『静かに寄り添う心』
雨に潤う木々の緑がいっそう深まり、季節は静かに初夏へと歩みを進めています。気温の変化に体が追いつかない時期でもありますが、子どもたちは日々の生活リズムを整え、学びに向かう姿勢にも落ち着きが感じられるようになってきました。
昨日5月27日(火)、マリア祭を行いました。全校児童が聖堂に集い、心を一つにして祈りをささげるひととき。朝の静かな空気の中、ロザリオの祈りが子どもたちの声に乗って聖堂に響き渡りました。ロザリオの祈りとは、マリア様を通してイエス様の生涯を黙想しながら、「アヴェ・マリア」や「主の祈り」を繰り返し唱えていく祈りです。ひとつひとつの祈りに、心を静め、他者のために祈るという行為を子どもたちは経験します。
この日、子どもたちは「野ばらのにおう」「あめのきさき」「アヴェ・マリア」などの聖歌を、心をこめて歌いました。子どもたちの美しい歌声は、マリア様への敬意と感謝の表れであり、聖堂の空気をあたたかく包みました。また、百合の花とともに、子どもたちが日々の小さな努力や善行を霊的花束として奉献しました。このひとときは、自分だけでなく誰かのために行動するというキリスト教の精神を感じる貴重な経験となったことと思います。
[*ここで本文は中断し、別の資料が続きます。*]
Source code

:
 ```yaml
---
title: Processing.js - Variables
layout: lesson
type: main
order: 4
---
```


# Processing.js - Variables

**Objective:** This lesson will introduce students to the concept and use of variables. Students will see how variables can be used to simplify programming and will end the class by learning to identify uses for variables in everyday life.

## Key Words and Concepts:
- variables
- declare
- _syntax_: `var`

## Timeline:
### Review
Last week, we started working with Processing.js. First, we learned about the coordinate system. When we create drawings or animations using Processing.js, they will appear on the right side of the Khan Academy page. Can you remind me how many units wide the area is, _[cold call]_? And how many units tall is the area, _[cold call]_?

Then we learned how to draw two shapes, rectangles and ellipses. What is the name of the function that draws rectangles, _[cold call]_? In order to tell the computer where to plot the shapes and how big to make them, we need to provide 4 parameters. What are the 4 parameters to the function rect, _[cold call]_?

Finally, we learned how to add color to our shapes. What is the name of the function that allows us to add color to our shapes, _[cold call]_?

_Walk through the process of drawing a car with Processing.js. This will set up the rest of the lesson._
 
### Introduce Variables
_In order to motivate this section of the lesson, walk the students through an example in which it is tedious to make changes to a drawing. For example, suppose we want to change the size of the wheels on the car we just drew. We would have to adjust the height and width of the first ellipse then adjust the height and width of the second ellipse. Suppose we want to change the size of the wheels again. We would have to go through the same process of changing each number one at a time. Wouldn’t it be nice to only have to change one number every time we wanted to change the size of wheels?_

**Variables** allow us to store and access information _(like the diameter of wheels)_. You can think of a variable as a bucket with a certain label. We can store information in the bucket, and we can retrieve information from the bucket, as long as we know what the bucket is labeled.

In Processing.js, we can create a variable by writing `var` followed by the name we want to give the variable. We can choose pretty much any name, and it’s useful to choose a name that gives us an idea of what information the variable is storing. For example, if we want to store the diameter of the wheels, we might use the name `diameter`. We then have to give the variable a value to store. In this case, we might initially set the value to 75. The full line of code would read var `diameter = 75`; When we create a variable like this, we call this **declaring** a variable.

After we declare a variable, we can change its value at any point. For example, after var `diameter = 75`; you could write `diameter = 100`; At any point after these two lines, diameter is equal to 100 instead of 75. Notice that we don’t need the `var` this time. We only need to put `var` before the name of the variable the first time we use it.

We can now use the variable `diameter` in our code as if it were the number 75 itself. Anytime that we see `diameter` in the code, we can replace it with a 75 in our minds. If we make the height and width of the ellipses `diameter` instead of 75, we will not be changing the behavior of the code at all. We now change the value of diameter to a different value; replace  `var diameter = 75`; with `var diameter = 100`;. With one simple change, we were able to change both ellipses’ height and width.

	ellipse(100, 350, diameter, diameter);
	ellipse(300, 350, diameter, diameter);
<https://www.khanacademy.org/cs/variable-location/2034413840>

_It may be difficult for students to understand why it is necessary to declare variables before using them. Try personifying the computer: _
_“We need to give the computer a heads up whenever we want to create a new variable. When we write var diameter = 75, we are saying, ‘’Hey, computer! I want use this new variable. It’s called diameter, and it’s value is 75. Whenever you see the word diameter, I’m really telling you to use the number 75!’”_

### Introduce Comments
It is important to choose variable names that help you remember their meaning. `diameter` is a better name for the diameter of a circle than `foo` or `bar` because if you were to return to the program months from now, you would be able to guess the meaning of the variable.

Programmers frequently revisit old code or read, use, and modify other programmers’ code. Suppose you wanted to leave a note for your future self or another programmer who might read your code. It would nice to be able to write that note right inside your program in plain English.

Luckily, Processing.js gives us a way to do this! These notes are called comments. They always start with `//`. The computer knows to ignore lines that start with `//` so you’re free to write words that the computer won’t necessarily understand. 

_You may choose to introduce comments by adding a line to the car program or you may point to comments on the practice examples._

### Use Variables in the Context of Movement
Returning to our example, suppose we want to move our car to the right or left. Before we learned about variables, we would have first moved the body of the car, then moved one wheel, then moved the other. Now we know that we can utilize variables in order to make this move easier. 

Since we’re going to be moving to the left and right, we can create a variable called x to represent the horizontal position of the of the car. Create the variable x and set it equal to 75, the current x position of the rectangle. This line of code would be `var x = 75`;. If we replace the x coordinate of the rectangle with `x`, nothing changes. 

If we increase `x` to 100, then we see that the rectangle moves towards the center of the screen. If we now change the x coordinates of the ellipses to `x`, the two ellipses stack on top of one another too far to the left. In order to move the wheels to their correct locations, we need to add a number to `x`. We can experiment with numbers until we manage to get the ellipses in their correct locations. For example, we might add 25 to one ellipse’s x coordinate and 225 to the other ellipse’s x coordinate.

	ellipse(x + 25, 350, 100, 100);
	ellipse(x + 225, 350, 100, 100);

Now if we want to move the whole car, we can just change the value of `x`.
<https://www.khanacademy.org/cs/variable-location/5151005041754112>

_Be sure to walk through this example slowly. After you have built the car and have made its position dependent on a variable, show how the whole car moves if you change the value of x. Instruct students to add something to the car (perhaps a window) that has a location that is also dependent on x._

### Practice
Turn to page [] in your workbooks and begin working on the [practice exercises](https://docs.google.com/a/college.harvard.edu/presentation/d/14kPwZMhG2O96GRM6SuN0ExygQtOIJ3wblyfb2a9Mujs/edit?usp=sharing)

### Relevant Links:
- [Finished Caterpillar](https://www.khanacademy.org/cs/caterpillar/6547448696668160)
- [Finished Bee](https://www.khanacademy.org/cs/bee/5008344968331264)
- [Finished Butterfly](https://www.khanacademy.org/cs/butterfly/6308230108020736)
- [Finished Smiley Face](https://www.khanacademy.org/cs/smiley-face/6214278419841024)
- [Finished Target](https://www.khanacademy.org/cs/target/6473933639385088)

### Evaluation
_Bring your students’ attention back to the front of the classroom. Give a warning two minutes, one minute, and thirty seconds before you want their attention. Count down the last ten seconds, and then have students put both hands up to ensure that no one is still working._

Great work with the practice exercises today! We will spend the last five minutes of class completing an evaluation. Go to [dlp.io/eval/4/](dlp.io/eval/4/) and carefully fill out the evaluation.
そんな日々の中で、もうひとつ忘れられない出来事がありました。ある朝、本校の児童が用賀駅からスクールバスの乗降所へ向かう途中で、突然気分が悪くなり、嘔吐してしまいました。通勤の方々も行き交う時間帯。周囲は少し戸惑いを見せる中、ひとりのウーバーイーツの配達員の方がすぐに駆け寄ってくださいました。その方は、児童の様子を見て迷いなく、ご自分の持っていたタオルを2枚取り出し、「使いなさい」とだけ声をかけて差し出してくださったそうです。その後、水を買って戻り、児童に手渡してくださったとのこと。名前も告げず、静かにその場を去っていかれたそうです。私たちはその方に直接お礼を伝えることもできませんでしたが、そのさりげない行動に深く心を動かされました。
このできごとを耳にしたとき、私はイエス様のたとえ話「善きサマリア人」のことを思い出しました。道に倒れていた旅人を見て、多くの人が素通りする中、見知らぬサマリア人だけが手を差し伸べたというあのお話です。忙しい中でも目の前の困っている人に気づき、見返りを求めず、自分のできることを差し出す。現代においても、こうした心は確かに存在しているのだとうれしく思いました。
本校では、日々の教育活動の中で「まなざしを育てる」ことを大切にしています。それは、まわりの人や物ごとに心を向けること、そして困っている人を見過ごさず、そっと手を差し伸べられる心を育てることです。マリア様のように静かで強い愛の心をもって、誰かのために祈り、動くことのできる人に育ってほしいというその願いは、マリア祭の祈りと、この日の出来事と、深くつながっているように思います。
6月は、落ち着いた環境の中で、子どもたちがしっかりと学びを深める大切な時期です。生活のリズムを整えながら、心と体の声にも耳を傾けて、ていねいに日々を重ねてまいりましょう。